Kurita Chodô was a haikai poet of the late 18th and early 19th century; he was considered one of the seven great haikai poets (the shichi-haijin) of his time.

Kurita was born into a saké brewers' family in Matsuyama (Iyo province), where as an adult he served as a local town elder (machikata ô-toshiyori).
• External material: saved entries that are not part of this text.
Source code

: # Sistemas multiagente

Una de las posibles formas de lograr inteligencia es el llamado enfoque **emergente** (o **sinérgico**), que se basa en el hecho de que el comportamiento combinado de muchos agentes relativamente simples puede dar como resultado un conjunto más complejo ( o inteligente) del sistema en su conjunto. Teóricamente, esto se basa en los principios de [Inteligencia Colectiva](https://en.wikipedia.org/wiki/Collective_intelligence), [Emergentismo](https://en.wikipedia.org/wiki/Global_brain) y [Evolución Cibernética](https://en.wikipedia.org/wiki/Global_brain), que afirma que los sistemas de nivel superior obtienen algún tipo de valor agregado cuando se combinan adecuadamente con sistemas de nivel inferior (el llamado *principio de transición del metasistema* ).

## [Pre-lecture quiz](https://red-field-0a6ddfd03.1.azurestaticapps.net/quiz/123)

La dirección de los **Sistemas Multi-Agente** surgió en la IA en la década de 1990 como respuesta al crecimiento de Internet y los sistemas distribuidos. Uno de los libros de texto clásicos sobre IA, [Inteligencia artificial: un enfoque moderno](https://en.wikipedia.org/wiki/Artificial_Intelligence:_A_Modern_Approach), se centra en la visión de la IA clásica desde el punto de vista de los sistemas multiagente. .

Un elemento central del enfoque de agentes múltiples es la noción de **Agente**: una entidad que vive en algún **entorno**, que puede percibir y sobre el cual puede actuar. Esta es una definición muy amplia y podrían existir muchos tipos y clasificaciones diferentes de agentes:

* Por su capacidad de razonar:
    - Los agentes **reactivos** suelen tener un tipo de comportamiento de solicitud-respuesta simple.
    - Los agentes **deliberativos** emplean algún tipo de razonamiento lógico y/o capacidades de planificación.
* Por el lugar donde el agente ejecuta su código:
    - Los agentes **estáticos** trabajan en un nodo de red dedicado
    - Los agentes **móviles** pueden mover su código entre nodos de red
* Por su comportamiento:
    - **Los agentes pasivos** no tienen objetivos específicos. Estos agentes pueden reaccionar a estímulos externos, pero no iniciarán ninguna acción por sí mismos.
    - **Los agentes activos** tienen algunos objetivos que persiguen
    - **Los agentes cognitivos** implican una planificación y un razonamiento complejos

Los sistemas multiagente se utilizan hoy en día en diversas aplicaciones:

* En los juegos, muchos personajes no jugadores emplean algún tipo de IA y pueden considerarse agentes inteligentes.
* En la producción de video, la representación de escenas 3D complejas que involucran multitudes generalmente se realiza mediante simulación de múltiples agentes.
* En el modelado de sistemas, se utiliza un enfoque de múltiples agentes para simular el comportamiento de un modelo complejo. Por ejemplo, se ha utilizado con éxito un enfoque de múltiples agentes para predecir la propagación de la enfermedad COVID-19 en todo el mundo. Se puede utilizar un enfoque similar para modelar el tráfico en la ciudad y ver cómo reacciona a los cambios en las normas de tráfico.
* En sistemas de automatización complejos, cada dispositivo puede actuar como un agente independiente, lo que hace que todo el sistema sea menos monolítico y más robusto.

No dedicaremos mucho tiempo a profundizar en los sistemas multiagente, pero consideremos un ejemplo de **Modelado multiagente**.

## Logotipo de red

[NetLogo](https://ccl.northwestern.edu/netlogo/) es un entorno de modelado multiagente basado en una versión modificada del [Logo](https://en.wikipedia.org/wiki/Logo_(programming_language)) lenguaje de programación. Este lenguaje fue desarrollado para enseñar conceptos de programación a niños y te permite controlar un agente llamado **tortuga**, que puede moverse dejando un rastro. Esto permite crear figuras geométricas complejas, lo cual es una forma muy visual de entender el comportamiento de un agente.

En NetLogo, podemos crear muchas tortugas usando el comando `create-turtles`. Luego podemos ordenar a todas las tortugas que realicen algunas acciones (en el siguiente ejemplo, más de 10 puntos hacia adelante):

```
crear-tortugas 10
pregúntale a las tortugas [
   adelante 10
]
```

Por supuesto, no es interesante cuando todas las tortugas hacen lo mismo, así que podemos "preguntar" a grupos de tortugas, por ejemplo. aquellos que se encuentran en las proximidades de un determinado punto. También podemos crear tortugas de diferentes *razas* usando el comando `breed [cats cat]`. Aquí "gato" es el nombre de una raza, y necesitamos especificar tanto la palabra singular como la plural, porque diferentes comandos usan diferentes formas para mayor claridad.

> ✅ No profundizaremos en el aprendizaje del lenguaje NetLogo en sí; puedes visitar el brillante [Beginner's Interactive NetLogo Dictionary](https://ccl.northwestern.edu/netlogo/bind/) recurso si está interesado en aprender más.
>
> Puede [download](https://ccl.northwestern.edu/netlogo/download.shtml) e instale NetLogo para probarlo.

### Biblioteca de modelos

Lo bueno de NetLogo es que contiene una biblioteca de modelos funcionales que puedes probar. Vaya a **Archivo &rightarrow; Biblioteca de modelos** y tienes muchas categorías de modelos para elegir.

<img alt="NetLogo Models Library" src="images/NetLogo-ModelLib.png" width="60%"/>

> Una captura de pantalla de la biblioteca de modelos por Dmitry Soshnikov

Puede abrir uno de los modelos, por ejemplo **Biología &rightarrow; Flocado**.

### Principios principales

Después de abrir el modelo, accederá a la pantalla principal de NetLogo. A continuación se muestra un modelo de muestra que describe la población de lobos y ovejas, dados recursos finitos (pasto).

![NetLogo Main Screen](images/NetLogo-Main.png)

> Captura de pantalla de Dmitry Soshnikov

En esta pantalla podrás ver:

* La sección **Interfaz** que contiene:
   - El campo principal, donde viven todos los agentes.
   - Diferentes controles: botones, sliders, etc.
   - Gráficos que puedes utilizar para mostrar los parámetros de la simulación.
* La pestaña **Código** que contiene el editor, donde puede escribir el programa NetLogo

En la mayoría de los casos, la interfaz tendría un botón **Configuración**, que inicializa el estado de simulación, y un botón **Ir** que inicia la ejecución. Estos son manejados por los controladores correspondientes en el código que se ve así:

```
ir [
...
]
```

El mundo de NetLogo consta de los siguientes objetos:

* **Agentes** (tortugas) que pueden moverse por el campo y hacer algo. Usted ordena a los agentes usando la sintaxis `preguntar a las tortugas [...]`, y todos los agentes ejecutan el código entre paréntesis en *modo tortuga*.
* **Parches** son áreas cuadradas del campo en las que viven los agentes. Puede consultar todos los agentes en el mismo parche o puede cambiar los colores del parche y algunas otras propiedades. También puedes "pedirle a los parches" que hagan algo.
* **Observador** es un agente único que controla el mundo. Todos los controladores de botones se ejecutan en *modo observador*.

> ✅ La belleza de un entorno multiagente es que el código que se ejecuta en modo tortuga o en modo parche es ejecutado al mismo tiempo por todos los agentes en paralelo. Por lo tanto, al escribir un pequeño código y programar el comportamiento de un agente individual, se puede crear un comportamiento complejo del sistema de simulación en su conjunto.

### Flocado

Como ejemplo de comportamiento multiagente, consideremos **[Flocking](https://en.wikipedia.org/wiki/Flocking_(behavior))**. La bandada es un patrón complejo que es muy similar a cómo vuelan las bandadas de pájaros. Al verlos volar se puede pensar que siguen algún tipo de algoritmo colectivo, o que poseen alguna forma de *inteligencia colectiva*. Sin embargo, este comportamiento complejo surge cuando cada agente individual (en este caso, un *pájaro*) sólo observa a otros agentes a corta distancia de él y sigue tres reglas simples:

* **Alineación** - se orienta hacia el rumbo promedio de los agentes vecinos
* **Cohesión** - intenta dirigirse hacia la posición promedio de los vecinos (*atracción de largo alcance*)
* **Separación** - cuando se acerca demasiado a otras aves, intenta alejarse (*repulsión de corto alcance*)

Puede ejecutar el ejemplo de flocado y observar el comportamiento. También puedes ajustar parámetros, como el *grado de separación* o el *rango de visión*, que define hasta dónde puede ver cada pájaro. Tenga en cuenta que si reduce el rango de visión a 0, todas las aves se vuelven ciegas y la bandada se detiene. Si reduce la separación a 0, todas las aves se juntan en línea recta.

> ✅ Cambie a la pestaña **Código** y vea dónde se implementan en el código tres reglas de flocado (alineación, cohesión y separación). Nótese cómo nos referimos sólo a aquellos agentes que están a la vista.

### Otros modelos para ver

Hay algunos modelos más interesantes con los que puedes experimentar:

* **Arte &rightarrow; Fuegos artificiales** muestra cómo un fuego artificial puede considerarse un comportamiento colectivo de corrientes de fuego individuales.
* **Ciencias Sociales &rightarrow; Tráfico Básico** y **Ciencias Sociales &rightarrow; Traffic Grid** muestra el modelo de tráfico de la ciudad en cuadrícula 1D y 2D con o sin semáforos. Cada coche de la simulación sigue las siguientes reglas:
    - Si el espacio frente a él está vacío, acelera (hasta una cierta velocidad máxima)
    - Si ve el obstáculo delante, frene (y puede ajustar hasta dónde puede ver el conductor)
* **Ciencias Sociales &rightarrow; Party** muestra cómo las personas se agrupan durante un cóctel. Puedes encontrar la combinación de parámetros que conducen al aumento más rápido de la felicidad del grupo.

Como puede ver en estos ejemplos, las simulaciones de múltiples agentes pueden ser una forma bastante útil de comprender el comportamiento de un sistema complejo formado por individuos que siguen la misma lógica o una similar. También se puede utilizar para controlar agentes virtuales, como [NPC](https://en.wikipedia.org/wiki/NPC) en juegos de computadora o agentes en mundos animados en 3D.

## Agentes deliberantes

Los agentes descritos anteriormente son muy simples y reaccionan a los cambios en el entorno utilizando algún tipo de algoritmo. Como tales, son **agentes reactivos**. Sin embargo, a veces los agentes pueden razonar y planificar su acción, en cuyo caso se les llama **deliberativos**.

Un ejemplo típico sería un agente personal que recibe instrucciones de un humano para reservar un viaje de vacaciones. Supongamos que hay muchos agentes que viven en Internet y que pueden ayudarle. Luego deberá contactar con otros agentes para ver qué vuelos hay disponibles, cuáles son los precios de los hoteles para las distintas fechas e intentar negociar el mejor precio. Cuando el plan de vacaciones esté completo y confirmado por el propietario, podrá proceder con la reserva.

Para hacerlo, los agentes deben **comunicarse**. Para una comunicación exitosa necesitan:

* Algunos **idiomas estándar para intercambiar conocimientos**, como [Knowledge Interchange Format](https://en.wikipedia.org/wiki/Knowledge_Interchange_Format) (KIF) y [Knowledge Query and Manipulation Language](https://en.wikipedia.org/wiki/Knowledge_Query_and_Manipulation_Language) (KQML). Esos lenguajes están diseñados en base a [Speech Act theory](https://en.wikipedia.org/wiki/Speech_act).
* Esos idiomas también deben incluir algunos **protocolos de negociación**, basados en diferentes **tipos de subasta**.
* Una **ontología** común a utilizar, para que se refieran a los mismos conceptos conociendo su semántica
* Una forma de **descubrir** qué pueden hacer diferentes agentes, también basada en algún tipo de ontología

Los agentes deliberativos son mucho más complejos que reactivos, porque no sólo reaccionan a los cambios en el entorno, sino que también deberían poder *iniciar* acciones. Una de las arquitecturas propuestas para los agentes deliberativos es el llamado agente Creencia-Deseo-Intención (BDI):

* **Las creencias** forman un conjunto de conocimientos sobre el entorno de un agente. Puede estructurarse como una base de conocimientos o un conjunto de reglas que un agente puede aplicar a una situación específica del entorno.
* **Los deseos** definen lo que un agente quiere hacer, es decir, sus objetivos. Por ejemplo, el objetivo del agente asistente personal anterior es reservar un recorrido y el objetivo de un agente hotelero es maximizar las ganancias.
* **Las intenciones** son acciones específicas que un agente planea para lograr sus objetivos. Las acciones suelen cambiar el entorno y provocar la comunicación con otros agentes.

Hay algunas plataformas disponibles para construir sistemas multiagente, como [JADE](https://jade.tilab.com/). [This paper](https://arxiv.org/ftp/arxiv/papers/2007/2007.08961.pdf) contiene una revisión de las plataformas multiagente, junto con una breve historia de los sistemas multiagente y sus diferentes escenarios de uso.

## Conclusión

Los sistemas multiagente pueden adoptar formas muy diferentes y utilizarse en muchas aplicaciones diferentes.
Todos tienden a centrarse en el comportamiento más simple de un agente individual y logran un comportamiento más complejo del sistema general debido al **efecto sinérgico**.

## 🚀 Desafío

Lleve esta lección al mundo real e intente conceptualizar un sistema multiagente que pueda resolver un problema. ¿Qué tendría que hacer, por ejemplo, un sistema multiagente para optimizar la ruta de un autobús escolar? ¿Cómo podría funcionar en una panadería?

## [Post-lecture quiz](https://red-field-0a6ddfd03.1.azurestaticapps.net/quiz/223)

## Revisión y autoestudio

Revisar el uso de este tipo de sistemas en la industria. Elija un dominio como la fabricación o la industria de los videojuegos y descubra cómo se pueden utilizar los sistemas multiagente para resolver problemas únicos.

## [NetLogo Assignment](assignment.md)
He studied under Katô Kyôtai, and had close interactions with Kobayashi Issa and Inoue Shirô. For example, he is known to have engaged in poetry recital alongside Kobayashi Issa on an occasion in 1795, at Matsuyama's famous Dôgo Onsen.

Kurita is buried at Manshû-ji in the Inland Sea port town of Mitarai (today, part of Kure City, Hiroshima prefecture). A wooden plaque, or hengaku, which still hangs in the temple's main hall (hondô) was created by Kurita as a copy of a work of calligraphy, also still today in the temple's collection, by Ryukyuan envoy Ryô Kôchi.[1]

References

  • "Kurita Chodô," Nihon jinmei daijiten 日本人名大辞典, Kodansha, 2009.
  1. Shirarezaru Ryûkyû shisetsu 知られざる琉球使節, Fukuyama-shi Tomonoura rekishi minzoku shiryôkan (2006), 37.